AB, 1945 yılından beri Avrupa’da barışı sağlayan, demokrasi, insan hakları, hukukun üstünlüğü konularında dünyaya örnek olan, ekonomik ve ticaret gücü yüksek bir yapı. Dünyada yaşanmakta olan hızlı değişimler AB’yi etkiliyor. 2008 mali krizinin yarattığı olumsuzluklar hala etkisini sürdürüyor. Belgede aktarıldığı gibi AB’nin önemli bir sorunu nüfusunun yaşlanmakta ve azalmakta olmasıdır. 1900’de Avrupa’nın nüfusu dünya nüfusunun yüzde 25’ini oluşturuyordu. 2015’te bu oran yüzde 6’ya düştü. 2060’ta Avrupa’nın nüfusu dünya nüfusunun sadece yüzde 4’ü olacak. 2030’da Avrupa toplumları dünyanın en yaşlı toplumları olacak. Avrupa’nın dünyadaki görece ekonomik gücü de azalacak. 2004’te AB dünya GSMH’nın yüzde 26’sına sahipti. 2015’te bu oran yüzde 22’ye düştü. 2030’da yüzde 20’nin altına düşecek. Euro, Amerikan dolarından sonra en önemli uluslararası para birimidir ama Çin’in para birimi hızla yükseliyor. 2015’te Euro’nun dünyadaki payı yüzde 33 iken 2017’de yüzde 30’a düştü. AB uluslararası güvenlik açısından da kendini zor bir durumda buluyor. Doğu’da Rusya’nın askeri gücü artıyor. Ortadoğu savaş ve kaos içinde.Terörizm tehlikesi önemli. Sadece yumuşak güçle bu sorunların üstesinden gelmek mümkün değil. ABD, Çin, Hindistan, Rusya gibi aktörler savunma bütçelerini artırıyorlar. AB’nin bu konularda adım atması gerekiyor. Popülizmle birlikte korumacılığın, içe kapanma eğilimlerinin ön plana çıkması AB için sorunlar yaratıyor.

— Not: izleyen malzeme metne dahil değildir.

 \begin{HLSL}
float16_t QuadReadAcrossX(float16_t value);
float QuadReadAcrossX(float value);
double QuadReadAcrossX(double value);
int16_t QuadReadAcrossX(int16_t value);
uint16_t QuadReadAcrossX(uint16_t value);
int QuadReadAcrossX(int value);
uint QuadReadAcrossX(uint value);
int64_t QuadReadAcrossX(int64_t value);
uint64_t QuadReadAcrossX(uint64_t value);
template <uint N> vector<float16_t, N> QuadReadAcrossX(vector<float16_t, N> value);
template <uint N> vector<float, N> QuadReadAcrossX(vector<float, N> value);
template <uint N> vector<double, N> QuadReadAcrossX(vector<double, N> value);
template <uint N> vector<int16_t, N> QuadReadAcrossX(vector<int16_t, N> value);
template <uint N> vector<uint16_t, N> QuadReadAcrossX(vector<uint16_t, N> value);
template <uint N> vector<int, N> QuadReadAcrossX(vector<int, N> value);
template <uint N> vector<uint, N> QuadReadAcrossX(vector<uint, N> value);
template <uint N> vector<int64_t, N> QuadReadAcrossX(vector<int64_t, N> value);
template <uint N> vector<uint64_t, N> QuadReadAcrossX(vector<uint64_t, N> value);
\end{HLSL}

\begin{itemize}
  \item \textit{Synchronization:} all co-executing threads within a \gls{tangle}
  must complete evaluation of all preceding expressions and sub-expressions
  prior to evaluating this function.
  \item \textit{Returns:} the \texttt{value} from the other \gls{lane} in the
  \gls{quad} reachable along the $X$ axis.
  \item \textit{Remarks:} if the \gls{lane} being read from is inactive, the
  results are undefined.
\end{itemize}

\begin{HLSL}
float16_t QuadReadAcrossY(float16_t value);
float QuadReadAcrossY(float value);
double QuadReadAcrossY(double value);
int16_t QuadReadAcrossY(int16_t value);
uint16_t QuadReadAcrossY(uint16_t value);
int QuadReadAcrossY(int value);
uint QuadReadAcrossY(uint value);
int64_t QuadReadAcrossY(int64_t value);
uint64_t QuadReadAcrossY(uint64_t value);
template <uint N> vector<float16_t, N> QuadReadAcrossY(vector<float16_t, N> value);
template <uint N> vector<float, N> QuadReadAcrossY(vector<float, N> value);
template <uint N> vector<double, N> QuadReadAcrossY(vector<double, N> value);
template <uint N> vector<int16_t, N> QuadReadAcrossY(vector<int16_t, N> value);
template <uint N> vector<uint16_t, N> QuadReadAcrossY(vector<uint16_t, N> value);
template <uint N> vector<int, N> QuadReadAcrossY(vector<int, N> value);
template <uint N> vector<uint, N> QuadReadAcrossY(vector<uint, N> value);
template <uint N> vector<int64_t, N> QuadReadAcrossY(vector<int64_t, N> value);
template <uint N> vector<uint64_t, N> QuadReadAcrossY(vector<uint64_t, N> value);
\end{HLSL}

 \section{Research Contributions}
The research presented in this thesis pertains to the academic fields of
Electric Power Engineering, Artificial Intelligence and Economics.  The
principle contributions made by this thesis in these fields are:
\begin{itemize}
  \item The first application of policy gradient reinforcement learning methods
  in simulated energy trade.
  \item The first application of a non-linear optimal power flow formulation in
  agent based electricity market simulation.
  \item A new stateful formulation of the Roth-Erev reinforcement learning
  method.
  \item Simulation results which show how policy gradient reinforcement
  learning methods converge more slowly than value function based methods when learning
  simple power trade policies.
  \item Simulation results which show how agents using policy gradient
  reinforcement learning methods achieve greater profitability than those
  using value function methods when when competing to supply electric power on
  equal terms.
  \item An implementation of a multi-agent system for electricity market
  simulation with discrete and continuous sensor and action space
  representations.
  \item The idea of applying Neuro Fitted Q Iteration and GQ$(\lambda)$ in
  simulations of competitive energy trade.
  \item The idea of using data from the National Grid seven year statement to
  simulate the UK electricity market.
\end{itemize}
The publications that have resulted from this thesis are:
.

AB vatandaşlarının AB’yi yönetenlere, kurumlarına olan güveninin azalması da üzerinde durulması gereken bir sorun. Popülistler bu konuları devamlı olarak gündeme getiriyorlar. Bir çok konuda “Brüksel” ve bürokrasisi eleştiriliyor. AB’yi yönetenlerin vatandaşlarına vaad ettikleri ile yaptıkları arasındaki farkı daraltmaları gerekiyor. Güven ve meşruiyet bu şekilde kazanılabilir.
Belgede 2025’e kadar neler olabileceği konusundaki beş senaryoyu başka bir yazıda ele alacağız.